### Exercise input
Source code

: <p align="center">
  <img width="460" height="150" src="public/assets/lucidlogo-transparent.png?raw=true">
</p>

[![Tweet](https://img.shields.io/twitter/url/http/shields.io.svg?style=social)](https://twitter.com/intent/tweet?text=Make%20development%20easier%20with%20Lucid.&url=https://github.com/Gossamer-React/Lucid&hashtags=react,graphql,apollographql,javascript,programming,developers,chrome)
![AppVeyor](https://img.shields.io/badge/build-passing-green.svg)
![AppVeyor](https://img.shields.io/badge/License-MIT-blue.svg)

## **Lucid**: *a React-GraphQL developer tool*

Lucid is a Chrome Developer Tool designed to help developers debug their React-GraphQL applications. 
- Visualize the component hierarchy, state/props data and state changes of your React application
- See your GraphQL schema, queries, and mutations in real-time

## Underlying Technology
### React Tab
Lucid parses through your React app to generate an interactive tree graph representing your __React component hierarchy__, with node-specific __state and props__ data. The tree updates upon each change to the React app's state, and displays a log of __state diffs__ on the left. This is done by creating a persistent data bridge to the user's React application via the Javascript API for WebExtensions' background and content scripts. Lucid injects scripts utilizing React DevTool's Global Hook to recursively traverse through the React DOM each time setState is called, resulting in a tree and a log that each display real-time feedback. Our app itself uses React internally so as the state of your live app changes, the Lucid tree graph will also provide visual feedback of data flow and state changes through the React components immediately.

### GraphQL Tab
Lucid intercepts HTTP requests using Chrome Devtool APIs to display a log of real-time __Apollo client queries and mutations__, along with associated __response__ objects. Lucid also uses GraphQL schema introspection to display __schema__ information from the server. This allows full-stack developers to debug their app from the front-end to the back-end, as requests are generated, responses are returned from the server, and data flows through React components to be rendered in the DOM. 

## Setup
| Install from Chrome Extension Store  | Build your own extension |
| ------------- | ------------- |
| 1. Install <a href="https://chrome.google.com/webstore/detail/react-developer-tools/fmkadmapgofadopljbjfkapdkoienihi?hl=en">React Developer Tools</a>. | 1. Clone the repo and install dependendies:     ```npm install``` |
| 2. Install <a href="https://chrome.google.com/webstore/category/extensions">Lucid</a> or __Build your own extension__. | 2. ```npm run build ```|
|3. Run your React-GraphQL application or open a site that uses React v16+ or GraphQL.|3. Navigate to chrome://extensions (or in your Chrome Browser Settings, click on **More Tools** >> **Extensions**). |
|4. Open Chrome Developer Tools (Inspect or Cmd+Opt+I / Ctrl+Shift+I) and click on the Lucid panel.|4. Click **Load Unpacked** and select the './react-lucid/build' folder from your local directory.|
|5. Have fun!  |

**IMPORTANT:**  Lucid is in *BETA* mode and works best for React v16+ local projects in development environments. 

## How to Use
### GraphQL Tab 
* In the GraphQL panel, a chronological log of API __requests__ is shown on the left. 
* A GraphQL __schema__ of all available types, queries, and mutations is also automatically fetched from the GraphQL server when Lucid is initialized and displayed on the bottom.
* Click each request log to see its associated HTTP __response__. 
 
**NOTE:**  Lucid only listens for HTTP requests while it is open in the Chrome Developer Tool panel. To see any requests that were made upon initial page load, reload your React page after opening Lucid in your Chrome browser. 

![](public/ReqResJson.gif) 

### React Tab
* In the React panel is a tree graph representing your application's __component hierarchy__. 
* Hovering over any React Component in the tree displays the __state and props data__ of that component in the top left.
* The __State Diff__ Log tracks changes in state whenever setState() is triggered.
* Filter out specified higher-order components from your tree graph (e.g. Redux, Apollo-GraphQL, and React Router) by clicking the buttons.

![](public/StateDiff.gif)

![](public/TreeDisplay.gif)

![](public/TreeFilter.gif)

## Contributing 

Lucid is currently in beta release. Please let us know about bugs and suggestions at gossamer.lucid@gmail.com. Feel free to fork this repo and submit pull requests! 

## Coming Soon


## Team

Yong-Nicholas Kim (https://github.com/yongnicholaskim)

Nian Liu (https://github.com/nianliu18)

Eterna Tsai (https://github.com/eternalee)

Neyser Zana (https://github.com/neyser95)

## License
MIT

### Task description
Print each entry precisely. Include every line.

### Task answer
Source code

: <p align="center">
  <img width="460" height="150" src="public/assets/lucidlogo-transparent.png?raw=true">
</p>

[![Tweet](https://img.shields.io/twitter/url/http/shields.io.svg?style=social)](https://twitter.com/intent/tweet?text=Make%20development%20easier%20with%20Lucid.&url=https://github.com/Gossamer-React/Lucid&hashtags=react,graphql,apollographql,javascript,programming,developers,chrome)
![AppVeyor](https://img.shields.io/badge/build-passing-green.svg)
![AppVeyor](https://img.shields.io/badge/License-MIT-blue.svg)

## **Lucid**: *a React-GraphQL developer tool*

Lucid is a Chrome Developer Tool designed to help developers debug their React-GraphQL applications. 
- Visualize the component hierarchy, state/props data and state changes of your React application
- See your GraphQL schema, queries, and mutations in real-time

## Underlying Technology
### React Tab
Lucid parses through your React app to generate an interactive tree graph representing your __React component hierarchy__, with node-specific __state and props__ data. The tree updates upon each change to the React app's state, and displays a log of __state diffs__ on the left. This is done by creating a persistent data bridge to the user's React application via the Javascript API for WebExtensions' background and content scripts. Lucid injects scripts utilizing React DevTool's Global Hook to recursively traverse through the React DOM each time setState is called, resulting in a tree and a log that each display real-time feedback. Our app itself uses React internally so as the state of your live app changes, the Lucid tree graph will also provide visual feedback of data flow and state changes through the React components immediately.

### GraphQL Tab
Lucid intercepts HTTP requests using Chrome Devtool APIs to display a log of real-time __Apollo client queries and mutations__, along with associated __response__ objects. Lucid also uses GraphQL schema introspection to display __schema__ information from the server. This allows full-stack developers to debug their app from the front-end to the back-end, as requests are generated, responses are returned from the server, and data flows through React components to be rendered in the DOM. 

## Setup
| Install from Chrome Extension Store  | Build your own extension |
| ------------- | ------------- |
| 1. Install <a href="https://chrome.google.com/webstore/detail/react-developer-tools/fmkadmapgofadopljbjfkapdkoienihi?hl=en">React Developer Tools</a>. | 1. Clone the repo and install dependendies:     ```npm install``` |
| 2. Install <a href="https://chrome.google.com/webstore/category/extensions">Lucid</a> or __Build your own extension__. | 2. ```npm run build ```|
|3. Run your React-GraphQL application or open a site that uses React v16+ or GraphQL.|3. Navigate to chrome://extensions (or in your Chrome Browser Settings, click on **More Tools** >> **Extensions**). |
|4. Open Chrome Developer Tools (Inspect or Cmd+Opt+I / Ctrl+Shift+I) and click on the Lucid panel.|4. Click **Load Unpacked** and select the './react-lucid/build' folder from your local directory.|
|5. Have fun!  |

**IMPORTANT:**  Lucid is in *BETA* mode and works best for React v16+ local projects in development environments. 

## How to Use
### GraphQL Tab 
* In the GraphQL panel, a chronological log of API __requests__ is shown on the left. 
* A GraphQL __schema__ of all available types, queries, and mutations is also automatically fetched from the GraphQL server when Lucid is initialized and displayed on the bottom.
* Click each request log to see its associated HTTP __response__. 
 
**NOTE:**  Lucid only listens for HTTP requests while it is open in the Chrome Developer Tool panel. To see any requests that were made upon initial page load, reload your React page after opening Lucid in your Chrome browser. 

![](public/ReqResJson.gif) 

### React Tab
* In the React panel is a tree graph representing your application's __component hierarchy__. 
* Hovering over any React Component in the tree displays the __state and props data__ of that component in the top left.
* The __State Diff__ Log tracks changes in state whenever setState() is triggered.
* Filter out specified higher-order components from your tree graph (e.g. Redux, Apollo-GraphQL, and React Router) by clicking the buttons.

![](public/StateDiff.gif)

![](public/TreeDisplay.gif)

![](public/TreeFilter.gif)

## Contributing 

Lucid is currently in beta release. Please let us know about bugs and suggestions at gossamer.lucid@gmail.com. Feel free to fork this repo and submit pull requests! 

## Coming Soon


## Team

Yong-Nicholas Kim (https://github.com/yongnicholaskim)

Nian Liu (https://github.com/nianliu18)

Eterna Tsai (https://github.com/eternalee)

Neyser Zana (https://github.com/neyser95)

## License
MIT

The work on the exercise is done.